• WHAT THE TASK REQUIRES: Each line starting at the one that contains "Forest structural diversity" and ending at the one that contains "additional niches, leading" must be returned exactly, and the rest of the listing is left out.

# # # #

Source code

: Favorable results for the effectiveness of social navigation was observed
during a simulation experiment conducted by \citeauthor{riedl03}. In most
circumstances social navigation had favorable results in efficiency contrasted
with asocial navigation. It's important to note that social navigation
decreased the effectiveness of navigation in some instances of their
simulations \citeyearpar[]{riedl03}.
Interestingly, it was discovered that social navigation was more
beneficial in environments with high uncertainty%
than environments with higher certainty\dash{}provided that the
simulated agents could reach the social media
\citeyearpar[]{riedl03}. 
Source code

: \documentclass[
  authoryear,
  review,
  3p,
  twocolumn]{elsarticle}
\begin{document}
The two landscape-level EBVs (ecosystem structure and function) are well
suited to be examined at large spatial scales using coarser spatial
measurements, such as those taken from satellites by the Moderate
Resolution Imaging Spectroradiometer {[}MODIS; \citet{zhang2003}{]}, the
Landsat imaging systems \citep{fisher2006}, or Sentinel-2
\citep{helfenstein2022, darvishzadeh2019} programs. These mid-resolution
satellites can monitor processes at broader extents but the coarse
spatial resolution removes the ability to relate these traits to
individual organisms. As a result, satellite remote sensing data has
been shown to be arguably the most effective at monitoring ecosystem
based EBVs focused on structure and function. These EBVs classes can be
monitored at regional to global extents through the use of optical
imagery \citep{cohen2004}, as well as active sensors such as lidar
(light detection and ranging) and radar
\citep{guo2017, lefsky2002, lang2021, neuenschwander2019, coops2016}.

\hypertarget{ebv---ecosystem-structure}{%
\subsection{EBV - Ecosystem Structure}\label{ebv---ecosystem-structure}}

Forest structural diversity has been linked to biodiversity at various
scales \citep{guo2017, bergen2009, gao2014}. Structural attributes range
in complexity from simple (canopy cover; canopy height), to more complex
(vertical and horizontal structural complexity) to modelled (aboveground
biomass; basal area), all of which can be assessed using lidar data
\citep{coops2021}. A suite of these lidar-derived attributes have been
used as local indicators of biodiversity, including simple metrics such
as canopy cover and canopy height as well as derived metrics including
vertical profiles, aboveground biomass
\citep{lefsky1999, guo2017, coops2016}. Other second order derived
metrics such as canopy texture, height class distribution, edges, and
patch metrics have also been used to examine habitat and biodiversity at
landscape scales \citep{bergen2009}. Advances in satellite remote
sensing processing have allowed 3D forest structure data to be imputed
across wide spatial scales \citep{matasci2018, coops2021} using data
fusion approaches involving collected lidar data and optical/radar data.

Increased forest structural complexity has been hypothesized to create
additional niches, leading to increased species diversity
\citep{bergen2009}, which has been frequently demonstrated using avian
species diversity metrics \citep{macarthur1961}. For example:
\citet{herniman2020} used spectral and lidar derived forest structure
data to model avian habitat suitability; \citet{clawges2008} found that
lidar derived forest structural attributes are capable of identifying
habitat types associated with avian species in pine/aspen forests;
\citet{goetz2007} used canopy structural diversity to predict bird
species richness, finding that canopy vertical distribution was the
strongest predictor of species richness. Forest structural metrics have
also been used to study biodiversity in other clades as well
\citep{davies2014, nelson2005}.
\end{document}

# # # #

• TASK OUTPUT:
Forest structural diversity has been linked to biodiversity at various
scales \citep{guo2017, bergen2009, gao2014}. Structural attributes range
in complexity from simple (canopy cover; canopy height), to more complex
(vertical and horizontal structural complexity) to modelled (aboveground
biomass; basal area), all of which can be assessed using lidar data
\citep{coops2021}. A suite of these lidar-derived attributes have been
used as local indicators of biodiversity, including simple metrics such
as canopy cover and canopy height as well as derived metrics including
vertical profiles, aboveground biomass
\citep{lefsky1999, guo2017, coops2016}. Other second order derived
metrics such as canopy texture, height class distribution, edges, and
patch metrics have also been used to examine habitat and biodiversity at
landscape scales \citep{bergen2009}. Advances in satellite remote
sensing processing have allowed 3D forest structure data to be imputed
across wide spatial scales \citep{matasci2018, coops2021} using data
fusion approaches involving collected lidar data and optical/radar data.

Increased forest structural complexity has been hypothesized to create
additional niches, leading to increased species diversity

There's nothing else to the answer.